Have we really bought into capitalism and the free market to this extent? Do we really measure qualities like love, compassion, and humanity as if they were a commodity, where the more you give to someone else, the less you have left? Well, let’s talk in those terms, then. When we invest something of ourselves in a relationship, a job, a situation, we tend to enhance rather than diminish our return. If we sit in a corner, hoarding our love, we are unlikely to get much back, whereas by going out into the community and caring about people, we end up with a fulfilling network of life-affirming interactions and friendships. If you walk down the street grouching to yourself, you’ll get little affection in return, but if you smile at people, meet their eyes, nod or say good afternoon, some people will reciprocate. Where love, compassion, and kindness are concerned, the more you give, the more you end up with.
But even if there was a cost, so what? The poorest of us has so much compared to these people – are our extras worth more than their lives? Some of us may really not be able to afford to give money or a slice of what they have – at least they could give their support and their compassion. I’m not wealthy, but if I knew it would make a difference to refugees being saved and to the welcome we gave them, I could afford to give two slices – one for my family, and one for another who couldn’t manage it.
Sometimes I am ashamed at how we treat people who are on the very edge of existence. I am ashamed of a climate in which politicians can accumulate easy votes by rabble-rousing about “them” and about what their need for safety is doing to “us”. I am ashamed to live in a society where a mainstream newspaper can believe that it’s acceptable to publish an article arguing that gunboats, rather than rescue boats, should welcome people desperate enough to give any possessions they may still have for the privilege of a tiny place on an overladen boat for a perilous journey to an uncertain future. I am in favour of free speech, of everyone being entitled to an opinion and to being able to voice it, but I do not support giving a national platform to someone with such sociopathic, murderous views.

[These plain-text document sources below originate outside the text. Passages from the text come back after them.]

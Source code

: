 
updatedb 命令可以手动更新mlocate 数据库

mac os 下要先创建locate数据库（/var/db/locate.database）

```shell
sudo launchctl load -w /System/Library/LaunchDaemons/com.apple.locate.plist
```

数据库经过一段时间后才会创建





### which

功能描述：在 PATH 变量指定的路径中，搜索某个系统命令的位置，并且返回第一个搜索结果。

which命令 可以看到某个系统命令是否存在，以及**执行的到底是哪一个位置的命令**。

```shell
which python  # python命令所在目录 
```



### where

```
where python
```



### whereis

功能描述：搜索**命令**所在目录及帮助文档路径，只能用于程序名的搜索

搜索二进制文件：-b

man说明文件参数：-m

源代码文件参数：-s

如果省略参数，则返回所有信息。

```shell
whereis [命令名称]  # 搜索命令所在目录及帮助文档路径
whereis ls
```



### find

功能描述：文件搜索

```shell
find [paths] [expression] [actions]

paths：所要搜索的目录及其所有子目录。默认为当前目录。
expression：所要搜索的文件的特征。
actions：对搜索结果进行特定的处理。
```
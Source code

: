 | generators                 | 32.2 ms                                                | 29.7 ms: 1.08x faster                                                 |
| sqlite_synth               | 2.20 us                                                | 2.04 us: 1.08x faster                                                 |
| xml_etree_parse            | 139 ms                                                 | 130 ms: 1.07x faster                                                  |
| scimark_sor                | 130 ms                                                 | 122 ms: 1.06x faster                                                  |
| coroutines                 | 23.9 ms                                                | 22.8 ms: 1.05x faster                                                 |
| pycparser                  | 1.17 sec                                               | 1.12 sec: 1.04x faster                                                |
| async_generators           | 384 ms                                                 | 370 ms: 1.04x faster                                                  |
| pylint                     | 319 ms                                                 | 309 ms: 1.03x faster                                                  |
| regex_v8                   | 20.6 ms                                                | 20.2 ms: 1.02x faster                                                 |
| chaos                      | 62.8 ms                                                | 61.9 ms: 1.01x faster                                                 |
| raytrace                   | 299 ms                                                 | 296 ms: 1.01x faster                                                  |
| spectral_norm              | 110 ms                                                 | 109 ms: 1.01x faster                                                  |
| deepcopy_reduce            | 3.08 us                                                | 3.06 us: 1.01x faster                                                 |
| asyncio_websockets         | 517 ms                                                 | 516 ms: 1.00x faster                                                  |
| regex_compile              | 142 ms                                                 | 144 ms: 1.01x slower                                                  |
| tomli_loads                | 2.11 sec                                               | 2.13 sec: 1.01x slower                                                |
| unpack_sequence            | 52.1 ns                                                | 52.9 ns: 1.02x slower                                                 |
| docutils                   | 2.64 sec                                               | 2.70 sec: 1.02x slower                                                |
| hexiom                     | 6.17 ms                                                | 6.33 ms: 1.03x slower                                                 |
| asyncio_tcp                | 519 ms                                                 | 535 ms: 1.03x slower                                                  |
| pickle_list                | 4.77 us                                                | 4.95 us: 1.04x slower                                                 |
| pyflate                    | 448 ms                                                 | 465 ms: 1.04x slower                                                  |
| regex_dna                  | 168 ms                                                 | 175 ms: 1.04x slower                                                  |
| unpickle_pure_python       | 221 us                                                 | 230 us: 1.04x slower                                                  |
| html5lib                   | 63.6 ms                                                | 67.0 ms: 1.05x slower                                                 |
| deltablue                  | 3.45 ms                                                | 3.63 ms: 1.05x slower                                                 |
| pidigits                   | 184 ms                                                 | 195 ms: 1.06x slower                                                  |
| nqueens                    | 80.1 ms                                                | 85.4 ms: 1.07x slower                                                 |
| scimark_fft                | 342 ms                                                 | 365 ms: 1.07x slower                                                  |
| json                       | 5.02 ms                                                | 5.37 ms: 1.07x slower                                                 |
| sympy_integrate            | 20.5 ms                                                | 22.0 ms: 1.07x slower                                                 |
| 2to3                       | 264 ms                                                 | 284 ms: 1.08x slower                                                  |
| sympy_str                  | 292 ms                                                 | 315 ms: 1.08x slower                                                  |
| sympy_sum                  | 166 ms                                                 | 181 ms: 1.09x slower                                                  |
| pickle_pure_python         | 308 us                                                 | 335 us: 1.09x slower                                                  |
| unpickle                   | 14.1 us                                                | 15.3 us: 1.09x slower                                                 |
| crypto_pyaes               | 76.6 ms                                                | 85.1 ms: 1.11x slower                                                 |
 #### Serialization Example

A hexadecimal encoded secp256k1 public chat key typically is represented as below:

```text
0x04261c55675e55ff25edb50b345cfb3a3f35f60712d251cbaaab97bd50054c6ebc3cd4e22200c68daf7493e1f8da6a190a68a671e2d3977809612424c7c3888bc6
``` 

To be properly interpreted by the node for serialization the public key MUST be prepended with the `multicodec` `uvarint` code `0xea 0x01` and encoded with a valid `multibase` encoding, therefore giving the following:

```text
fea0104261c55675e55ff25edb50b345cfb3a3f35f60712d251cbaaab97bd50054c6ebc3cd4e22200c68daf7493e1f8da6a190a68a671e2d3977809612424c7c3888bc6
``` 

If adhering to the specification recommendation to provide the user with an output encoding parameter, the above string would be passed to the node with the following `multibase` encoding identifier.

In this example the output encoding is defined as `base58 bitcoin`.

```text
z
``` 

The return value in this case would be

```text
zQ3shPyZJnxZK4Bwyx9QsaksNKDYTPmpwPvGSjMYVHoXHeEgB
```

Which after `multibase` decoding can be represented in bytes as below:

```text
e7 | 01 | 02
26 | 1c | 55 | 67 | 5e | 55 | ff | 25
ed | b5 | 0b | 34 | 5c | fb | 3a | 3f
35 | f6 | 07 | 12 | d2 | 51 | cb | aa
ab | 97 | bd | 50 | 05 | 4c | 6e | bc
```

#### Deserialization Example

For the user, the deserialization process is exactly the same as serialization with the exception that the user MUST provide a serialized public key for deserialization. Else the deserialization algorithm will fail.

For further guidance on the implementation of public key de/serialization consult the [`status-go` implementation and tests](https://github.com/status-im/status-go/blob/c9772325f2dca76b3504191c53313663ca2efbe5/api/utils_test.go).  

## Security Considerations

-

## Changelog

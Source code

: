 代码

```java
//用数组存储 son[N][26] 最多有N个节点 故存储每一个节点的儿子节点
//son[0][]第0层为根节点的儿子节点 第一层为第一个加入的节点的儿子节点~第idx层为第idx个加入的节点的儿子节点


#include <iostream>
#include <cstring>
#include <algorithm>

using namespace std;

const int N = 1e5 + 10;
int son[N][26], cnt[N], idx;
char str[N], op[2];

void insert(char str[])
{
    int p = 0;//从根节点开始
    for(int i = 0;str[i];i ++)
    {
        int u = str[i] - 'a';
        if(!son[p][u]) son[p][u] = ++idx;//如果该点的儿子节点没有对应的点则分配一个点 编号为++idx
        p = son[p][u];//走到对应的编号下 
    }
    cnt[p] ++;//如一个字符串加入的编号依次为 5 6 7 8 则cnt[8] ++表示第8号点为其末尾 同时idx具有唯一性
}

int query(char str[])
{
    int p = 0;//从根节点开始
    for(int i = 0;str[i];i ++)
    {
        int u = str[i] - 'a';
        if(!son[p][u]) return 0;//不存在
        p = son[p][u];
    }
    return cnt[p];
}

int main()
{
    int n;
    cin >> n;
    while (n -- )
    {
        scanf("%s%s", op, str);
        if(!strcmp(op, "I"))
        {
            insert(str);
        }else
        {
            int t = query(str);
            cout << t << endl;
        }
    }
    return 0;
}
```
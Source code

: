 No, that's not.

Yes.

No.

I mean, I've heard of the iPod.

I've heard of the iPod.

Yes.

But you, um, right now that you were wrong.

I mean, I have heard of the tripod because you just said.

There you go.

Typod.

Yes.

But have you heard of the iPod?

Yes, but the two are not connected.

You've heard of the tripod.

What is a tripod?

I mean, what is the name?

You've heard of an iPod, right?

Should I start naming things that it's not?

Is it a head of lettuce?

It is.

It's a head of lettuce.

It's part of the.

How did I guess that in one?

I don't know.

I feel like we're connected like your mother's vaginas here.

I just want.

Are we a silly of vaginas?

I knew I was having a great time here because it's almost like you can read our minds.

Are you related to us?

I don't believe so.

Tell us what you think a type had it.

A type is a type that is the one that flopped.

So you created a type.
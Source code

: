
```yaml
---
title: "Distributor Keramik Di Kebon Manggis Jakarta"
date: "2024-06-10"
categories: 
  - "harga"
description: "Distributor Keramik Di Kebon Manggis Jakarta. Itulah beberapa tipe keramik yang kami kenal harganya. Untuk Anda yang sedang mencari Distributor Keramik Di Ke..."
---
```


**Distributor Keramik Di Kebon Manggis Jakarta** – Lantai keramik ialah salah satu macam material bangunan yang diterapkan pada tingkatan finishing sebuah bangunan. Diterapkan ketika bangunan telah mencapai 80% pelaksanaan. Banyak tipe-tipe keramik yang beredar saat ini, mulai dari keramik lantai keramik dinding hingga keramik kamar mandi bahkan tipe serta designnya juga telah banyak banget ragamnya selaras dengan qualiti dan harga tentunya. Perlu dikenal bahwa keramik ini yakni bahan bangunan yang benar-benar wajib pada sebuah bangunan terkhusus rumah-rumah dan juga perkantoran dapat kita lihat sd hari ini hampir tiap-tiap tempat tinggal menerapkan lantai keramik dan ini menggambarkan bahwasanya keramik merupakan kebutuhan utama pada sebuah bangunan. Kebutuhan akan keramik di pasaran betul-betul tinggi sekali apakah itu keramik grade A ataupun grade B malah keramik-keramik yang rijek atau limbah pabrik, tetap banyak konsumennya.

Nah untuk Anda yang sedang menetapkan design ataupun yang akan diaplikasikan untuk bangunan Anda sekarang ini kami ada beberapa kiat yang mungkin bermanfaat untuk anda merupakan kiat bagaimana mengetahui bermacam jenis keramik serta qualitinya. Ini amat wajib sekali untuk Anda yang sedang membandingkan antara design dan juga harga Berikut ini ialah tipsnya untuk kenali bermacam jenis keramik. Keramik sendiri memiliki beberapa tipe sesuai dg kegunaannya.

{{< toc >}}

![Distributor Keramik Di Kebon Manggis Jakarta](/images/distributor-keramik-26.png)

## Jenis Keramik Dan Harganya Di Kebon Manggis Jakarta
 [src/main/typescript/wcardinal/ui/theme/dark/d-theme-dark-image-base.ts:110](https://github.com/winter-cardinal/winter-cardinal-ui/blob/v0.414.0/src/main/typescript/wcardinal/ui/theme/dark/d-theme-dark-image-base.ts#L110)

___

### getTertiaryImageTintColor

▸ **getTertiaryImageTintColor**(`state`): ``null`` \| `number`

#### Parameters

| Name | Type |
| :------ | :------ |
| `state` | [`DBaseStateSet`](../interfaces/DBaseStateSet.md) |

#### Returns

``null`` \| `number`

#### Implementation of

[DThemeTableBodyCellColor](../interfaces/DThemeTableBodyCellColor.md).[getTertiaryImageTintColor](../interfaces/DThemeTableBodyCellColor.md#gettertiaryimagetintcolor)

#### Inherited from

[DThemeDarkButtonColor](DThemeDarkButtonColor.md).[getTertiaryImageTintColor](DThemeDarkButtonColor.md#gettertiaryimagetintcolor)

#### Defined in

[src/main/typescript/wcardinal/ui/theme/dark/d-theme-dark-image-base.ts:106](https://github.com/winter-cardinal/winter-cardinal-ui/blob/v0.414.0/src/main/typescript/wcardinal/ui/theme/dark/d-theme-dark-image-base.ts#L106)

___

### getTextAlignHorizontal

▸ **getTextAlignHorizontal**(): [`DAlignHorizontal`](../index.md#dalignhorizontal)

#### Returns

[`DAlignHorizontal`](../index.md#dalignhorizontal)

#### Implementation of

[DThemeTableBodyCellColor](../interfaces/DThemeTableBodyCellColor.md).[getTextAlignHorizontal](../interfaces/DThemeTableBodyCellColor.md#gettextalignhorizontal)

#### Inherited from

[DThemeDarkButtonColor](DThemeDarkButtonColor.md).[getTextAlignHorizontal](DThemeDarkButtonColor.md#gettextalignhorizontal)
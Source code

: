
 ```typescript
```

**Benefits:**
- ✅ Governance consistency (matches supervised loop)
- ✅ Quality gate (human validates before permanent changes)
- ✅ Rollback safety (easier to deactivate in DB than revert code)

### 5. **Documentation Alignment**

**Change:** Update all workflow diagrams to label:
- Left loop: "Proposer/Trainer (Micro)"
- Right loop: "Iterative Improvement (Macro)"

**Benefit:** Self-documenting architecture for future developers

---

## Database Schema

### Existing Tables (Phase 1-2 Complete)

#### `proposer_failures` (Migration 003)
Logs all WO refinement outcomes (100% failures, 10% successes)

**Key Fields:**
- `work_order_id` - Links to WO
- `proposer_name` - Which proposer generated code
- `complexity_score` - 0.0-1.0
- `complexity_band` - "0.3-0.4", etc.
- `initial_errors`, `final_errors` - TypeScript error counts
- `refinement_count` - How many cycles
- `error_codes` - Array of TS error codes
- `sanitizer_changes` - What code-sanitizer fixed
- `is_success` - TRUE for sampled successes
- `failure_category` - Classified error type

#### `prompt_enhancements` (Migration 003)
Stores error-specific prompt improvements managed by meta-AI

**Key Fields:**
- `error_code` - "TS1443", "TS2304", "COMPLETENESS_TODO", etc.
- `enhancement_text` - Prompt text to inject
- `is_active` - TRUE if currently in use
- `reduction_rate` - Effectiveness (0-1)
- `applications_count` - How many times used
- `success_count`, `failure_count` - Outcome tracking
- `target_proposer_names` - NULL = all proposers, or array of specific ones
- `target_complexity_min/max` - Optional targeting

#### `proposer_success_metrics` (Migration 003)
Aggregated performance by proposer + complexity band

Well, maybe the reason such things happen is that the more compassionate, more reasonable majority do not make a fuss. So I’m taking a stand. To the politicians who are afraid of losing my vote, to the neighbours who whinge about immigrants, to the papers who print xenophobic, inhumane invective, I’d like to say:-
NOT IN MY NAME.
I will not be part of a society that excludes those who have nothing. I will not let abuses of power over refugees’ lives pass unprotested. I will not lend tacit support by keeping quiet when they are denigrated. And I will let people know. I will write to or email all my local candidates, making it very clear that this issue is, for me, a test of our humanity, and will determine my vote. I will protest to every paper in which I read such vitriol, every politician I hear ranting against these people who can’t defend themselves. I will become as well-informed as I can, so that I can counter the unthinking assumptions of the ignorant who believe the rabble-rousers. I will give my support to organisations such as The White Helmets, The Syria Campaign, the Refugee Council. I will pledge money to help support refugees. I will work with others to devise and support viable initiatives for offering support to the most vulnerable.
It gives me hope, that there has been such a public outpouring of disgust in the wake of Katie Hopkins’ diatribe against refugees. There is so much compassion that remains unvoiced in a climate of greed, of nimbyism, of fear. I have a vision of a society where quiet compassion becomes louder than ignorant demagogues.
I will be one voice. I hope I will be one voice amongst many.